■ Provided material ■
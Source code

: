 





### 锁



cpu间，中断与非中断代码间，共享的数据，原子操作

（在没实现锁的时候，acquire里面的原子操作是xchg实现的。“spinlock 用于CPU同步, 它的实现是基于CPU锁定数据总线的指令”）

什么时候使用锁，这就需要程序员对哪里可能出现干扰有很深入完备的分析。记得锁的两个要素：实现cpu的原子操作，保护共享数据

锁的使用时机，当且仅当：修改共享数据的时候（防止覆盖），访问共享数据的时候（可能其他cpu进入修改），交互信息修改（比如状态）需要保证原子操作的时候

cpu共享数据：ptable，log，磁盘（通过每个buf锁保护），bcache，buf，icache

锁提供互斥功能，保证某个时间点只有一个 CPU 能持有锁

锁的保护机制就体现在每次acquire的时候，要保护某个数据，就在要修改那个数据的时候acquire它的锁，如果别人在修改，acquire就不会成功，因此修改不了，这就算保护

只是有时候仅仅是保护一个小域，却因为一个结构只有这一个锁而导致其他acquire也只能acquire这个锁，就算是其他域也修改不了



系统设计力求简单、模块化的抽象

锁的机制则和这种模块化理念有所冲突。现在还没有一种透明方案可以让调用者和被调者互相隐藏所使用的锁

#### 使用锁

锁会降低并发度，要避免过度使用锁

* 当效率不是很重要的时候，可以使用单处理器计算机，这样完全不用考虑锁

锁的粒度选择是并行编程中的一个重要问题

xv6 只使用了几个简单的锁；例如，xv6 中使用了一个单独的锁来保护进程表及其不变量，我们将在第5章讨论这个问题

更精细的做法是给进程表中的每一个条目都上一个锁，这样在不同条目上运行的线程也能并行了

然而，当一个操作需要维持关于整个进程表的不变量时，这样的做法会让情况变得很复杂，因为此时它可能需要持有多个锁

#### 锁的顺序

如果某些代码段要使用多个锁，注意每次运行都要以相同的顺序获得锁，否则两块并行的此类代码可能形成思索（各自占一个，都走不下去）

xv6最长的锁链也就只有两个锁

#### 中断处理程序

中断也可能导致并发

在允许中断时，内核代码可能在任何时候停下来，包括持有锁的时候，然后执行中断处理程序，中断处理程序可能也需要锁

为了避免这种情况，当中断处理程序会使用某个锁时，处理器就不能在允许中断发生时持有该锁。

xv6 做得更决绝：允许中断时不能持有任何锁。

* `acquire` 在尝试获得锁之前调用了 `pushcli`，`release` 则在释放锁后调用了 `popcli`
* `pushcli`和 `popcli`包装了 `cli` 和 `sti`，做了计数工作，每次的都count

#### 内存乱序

■ Problem to solve ■
Where a line of the data contains "popcli", include it in the tally, and answer with the tally alone.

■ Result for this exercise ■
2